_What to produce:_ Only a number is wanted: how many lines in the records below contain "includegraphics"?

--- Extracted information ---

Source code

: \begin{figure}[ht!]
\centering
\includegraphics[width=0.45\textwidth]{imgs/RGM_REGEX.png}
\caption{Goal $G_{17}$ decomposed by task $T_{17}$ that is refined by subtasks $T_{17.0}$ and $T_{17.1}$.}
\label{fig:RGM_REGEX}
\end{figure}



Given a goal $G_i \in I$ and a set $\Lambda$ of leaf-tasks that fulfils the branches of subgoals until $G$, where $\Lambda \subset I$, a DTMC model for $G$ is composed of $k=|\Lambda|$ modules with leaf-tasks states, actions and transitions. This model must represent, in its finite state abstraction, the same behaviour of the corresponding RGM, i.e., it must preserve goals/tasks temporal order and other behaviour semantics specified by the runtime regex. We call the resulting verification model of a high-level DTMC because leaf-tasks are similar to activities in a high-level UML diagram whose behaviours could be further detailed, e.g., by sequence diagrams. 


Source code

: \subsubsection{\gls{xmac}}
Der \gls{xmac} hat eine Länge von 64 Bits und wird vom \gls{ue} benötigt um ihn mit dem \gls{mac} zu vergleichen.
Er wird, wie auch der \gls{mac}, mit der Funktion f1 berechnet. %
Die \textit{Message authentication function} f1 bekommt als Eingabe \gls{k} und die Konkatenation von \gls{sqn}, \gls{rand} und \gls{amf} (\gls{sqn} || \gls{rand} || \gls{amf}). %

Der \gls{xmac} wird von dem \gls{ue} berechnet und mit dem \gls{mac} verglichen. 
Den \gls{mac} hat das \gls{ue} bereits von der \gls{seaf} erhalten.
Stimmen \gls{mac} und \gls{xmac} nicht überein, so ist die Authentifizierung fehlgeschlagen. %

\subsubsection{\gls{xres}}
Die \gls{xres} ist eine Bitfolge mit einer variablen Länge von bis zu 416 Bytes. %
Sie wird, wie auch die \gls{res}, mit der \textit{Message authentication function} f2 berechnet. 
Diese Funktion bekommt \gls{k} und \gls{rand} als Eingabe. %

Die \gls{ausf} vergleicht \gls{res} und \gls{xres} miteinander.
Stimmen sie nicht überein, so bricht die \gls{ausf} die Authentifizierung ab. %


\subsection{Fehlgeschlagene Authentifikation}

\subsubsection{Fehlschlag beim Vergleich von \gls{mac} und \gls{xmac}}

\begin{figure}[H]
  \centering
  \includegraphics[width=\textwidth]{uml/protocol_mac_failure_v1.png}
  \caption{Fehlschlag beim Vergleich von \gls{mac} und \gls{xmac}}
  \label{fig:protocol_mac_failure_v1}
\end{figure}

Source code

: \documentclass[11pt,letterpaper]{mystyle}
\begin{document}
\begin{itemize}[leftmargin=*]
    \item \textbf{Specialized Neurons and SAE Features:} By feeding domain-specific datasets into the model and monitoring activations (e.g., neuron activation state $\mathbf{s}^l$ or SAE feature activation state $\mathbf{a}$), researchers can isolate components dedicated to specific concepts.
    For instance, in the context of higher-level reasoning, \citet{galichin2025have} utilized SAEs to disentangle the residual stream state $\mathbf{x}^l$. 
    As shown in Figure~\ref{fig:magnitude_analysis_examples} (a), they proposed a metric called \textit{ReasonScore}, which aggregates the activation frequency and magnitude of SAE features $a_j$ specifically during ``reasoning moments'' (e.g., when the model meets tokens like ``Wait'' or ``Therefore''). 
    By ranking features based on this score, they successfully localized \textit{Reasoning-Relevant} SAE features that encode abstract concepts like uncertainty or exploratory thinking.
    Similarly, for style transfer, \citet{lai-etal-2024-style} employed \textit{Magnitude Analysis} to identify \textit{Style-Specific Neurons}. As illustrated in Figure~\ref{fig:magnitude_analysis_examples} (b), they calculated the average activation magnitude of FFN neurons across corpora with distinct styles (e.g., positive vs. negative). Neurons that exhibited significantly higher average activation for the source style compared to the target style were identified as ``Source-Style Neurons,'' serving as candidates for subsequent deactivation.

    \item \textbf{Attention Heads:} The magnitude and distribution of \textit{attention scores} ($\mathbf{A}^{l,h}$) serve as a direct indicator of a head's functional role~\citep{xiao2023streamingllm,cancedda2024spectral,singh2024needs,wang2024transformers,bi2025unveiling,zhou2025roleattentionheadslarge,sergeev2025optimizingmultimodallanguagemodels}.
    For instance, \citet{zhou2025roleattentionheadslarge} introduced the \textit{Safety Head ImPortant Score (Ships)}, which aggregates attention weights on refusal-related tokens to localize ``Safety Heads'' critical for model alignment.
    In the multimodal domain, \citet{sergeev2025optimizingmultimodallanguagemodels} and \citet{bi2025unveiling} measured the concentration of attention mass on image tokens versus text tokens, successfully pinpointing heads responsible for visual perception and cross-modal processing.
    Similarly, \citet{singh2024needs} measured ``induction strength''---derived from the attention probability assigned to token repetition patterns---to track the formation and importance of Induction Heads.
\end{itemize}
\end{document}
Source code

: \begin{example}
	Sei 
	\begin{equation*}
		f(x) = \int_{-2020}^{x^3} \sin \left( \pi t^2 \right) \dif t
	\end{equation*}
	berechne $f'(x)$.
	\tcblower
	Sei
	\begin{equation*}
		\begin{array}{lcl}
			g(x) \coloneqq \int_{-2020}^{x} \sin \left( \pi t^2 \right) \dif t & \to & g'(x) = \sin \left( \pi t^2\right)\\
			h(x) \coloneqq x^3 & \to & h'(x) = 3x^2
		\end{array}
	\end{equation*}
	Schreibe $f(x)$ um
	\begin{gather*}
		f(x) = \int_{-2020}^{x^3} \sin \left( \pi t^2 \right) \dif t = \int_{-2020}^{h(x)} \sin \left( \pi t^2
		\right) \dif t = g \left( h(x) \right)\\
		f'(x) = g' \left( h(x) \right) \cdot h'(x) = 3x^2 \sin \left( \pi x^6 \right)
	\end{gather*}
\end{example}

---

_Answer for the task:_ 2